Problem description — Could you transcribe every record below exactly, leaving out the pictures?

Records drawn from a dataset
=====

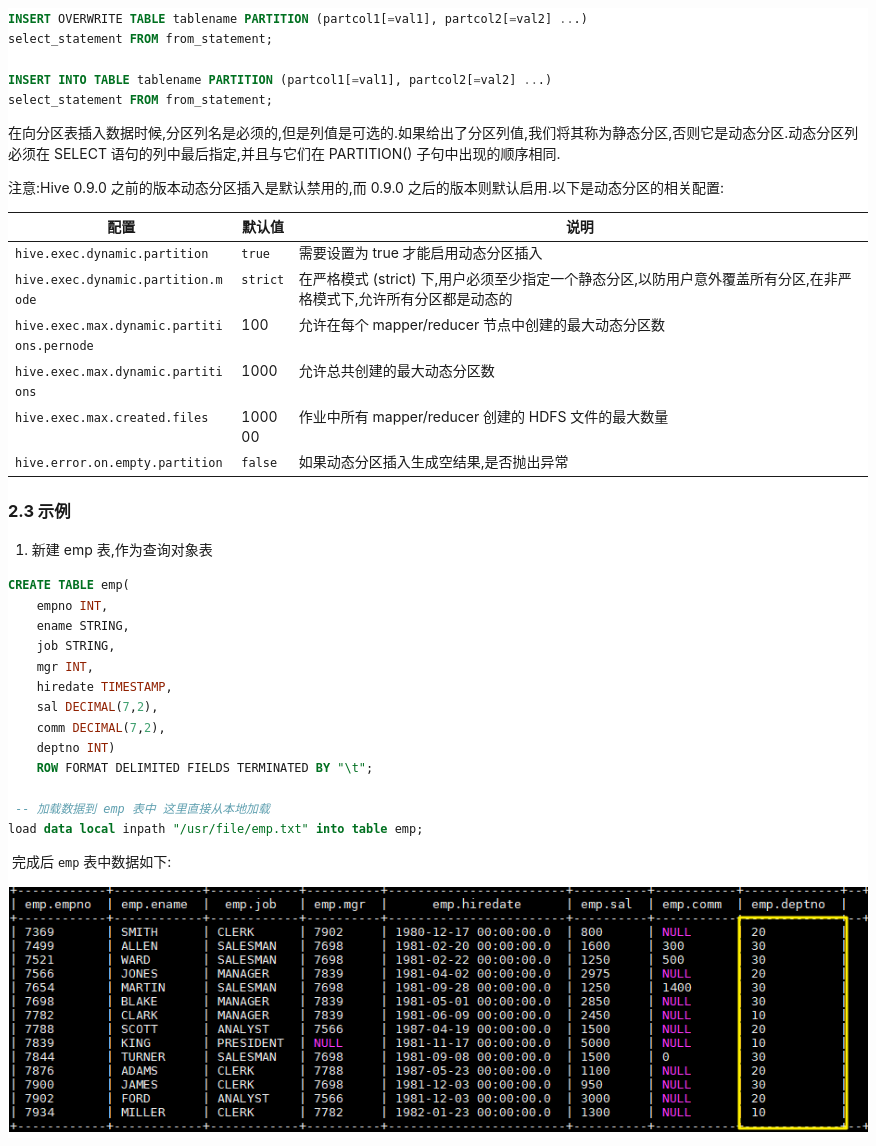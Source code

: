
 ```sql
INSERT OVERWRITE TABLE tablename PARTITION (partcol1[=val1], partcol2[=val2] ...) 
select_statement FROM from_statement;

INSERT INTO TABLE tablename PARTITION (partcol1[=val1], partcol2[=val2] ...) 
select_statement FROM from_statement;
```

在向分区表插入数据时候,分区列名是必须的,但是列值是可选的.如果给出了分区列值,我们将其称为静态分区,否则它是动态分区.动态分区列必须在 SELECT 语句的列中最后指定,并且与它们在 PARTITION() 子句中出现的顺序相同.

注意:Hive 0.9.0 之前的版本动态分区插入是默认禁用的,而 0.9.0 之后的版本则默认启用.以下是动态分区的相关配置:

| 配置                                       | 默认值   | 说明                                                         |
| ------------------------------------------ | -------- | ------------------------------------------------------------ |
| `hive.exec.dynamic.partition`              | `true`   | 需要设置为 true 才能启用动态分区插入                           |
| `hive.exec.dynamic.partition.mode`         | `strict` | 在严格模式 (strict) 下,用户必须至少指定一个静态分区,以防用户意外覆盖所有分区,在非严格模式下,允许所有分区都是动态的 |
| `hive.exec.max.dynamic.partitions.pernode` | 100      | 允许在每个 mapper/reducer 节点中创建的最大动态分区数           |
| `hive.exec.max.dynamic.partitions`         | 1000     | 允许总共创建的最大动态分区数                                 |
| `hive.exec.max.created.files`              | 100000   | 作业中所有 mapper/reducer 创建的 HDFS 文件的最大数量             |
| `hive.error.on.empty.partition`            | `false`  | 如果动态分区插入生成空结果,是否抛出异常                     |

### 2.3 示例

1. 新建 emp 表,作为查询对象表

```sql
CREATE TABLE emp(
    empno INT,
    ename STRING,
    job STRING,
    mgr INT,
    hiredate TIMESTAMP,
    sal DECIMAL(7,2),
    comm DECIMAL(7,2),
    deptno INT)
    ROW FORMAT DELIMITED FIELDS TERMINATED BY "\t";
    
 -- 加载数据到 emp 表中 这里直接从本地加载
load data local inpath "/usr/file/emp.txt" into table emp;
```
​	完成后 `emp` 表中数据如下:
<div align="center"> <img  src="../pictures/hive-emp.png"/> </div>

=====

Answer to this exercise —
Source code

:
 ```sql
INSERT OVERWRITE TABLE tablename PARTITION (partcol1[=val1], partcol2[=val2] ...) 
select_statement FROM from_statement;

INSERT INTO TABLE tablename PARTITION (partcol1[=val1], partcol2[=val2] ...) 
select_statement FROM from_statement;
```

在向分区表插入数据时候,分区列名是必须的,但是列值是可选的.如果给出了分区列值,我们将其称为静态分区,否则它是动态分区.动态分区列必须在 SELECT 语句的列中最后指定,并且与它们在 PARTITION() 子句中出现的顺序相同.

注意:Hive 0.9.0 之前的版本动态分区插入是默认禁用的,而 0.9.0 之后的版本则默认启用.以下是动态分区的相关配置:

| 配置                                       | 默认值   | 说明                                                         |
| ------------------------------------------ | -------- | ------------------------------------------------------------ |
| `hive.exec.dynamic.partition`              | `true`   | 需要设置为 true 才能启用动态分区插入                           |
| `hive.exec.dynamic.partition.mode`         | `strict` | 在严格模式 (strict) 下,用户必须至少指定一个静态分区,以防用户意外覆盖所有分区,在非严格模式下,允许所有分区都是动态的 |
| `hive.exec.max.dynamic.partitions.pernode` | 100      | 允许在每个 mapper/reducer 节点中创建的最大动态分区数           |
| `hive.exec.max.dynamic.partitions`         | 1000     | 允许总共创建的最大动态分区数                                 |
| `hive.exec.max.created.files`              | 100000   | 作业中所有 mapper/reducer 创建的 HDFS 文件的最大数量             |
| `hive.error.on.empty.partition`            | `false`  | 如果动态分区插入生成空结果,是否抛出异常                     |

### 2.3 示例

1. 新建 emp 表,作为查询对象表

```sql
CREATE TABLE emp(
    empno INT,
    ename STRING,
    job STRING,
    mgr INT,
    hiredate TIMESTAMP,
    sal DECIMAL(7,2),
    comm DECIMAL(7,2),
    deptno INT)
    ROW FORMAT DELIMITED FIELDS TERMINATED BY "\t";
    
 -- 加载数据到 emp 表中 这里直接从本地加载
load data local inpath "/usr/file/emp.txt" into table emp;
```
​	完成后 `emp` 表中数据如下:
<div align="center"> <img  src="../pictures/hive-emp.png"/> </div>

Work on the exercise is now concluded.